[[ Records for the exercise open ]]

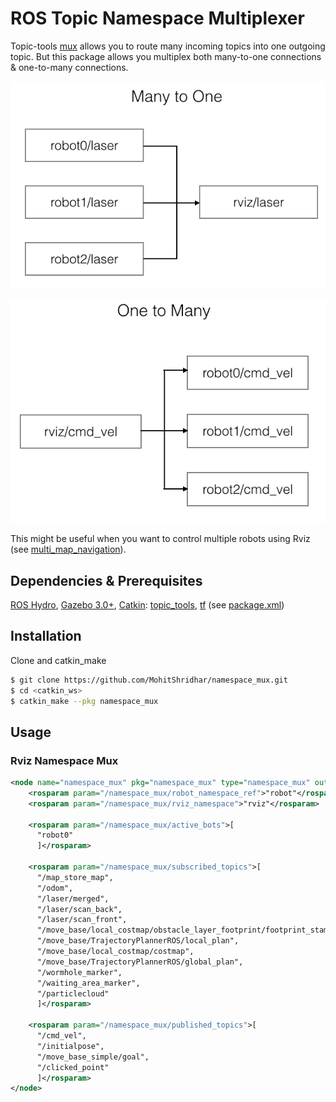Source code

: ROS Topic Namespace Multiplexer
=============

Topic-tools [mux](http://wiki.ros.org/topic_tools/mux) allows you to route many incoming topics into one outgoing topic. But this package allows you multiplex both many-to-one connections & one-to-many connections.

![many to one](images/many_to_one.png)

![one to many](images/one_to_many.png)

This might be useful when you want to control multiple robots using Rviz (see [multi_map_navigation](https://github.com/MohitShridhar/multi_map_navigation)).

## Dependencies & Prerequisites
[ROS Hydro](http://wiki.ros.org/hydro), [Gazebo 3.0+](http://gazebosim.org/), [Catkin](http://wiki.ros.org/catkin): [topic_tools](http://wiki.ros.org/topic_tools), [tf](http://wiki.ros.org/tf) (see [package.xml](package.xml))

## Installation
Clone and catkin_make
```bash
$ git clone https://github.com/MohitShridhar/namespace_mux.git
$ cd <catkin_ws>
$ catkin_make --pkg namespace_mux
```

## Usage

### Rviz Namespace Mux
```xml
<node name="namespace_mux" pkg="namespace_mux" type="namespace_mux" output="screen">
    <rosparam param="/namespace_mux/robot_namespace_ref">"robot"</rosparam>
    <rosparam param="/namespace_mux/rviz_namespace">"rviz"</rosparam>

    <rosparam param="/namespace_mux/active_bots">[
      "robot0"
      ]</rosparam>

    <rosparam param="/namespace_mux/subscribed_topics">[
      "/map_store_map",
      "/odom", 
      "/laser/merged",
      "/laser/scan_back",
      "/laser/scan_front",
      "/move_base/local_costmap/obstacle_layer_footprint/footprint_stamped",
      "/move_base/TrajectoryPlannerROS/local_plan",
      "/move_base/local_costmap/costmap",
      "/move_base/TrajectoryPlannerROS/global_plan",
      "/wormhole_marker",
      "/waiting_area_marker",
      "/particlecloud"
      ]</rosparam>

    <rosparam param="/namespace_mux/published_topics">[
      "/cmd_vel",
      "/initialpose",
      "/move_base_simple/goal",
      "/clicked_point"
      ]</rosparam>
</node>
```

[[ Records for the exercise closed ]]

Quote the data above from the line containing "Topic-tools [mux](http://wiki.ros.org/topic_tools/mux) allows" to the line containing "## Dependencies & Prerequisites", inclusive, and stop.

Topic-tools [mux](http://wiki.ros.org/topic_tools/mux) allows you to route many incoming topics into one outgoing topic. But this package allows you multiplex both many-to-one connections & one-to-many connections.

![many to one](images/many_to_one.png)

![one to many](images/one_to_many.png)

This might be useful when you want to control multiple robots using Rviz (see [multi_map_navigation](https://github.com/MohitShridhar/multi_map_navigation)).

## Dependencies & Prerequisites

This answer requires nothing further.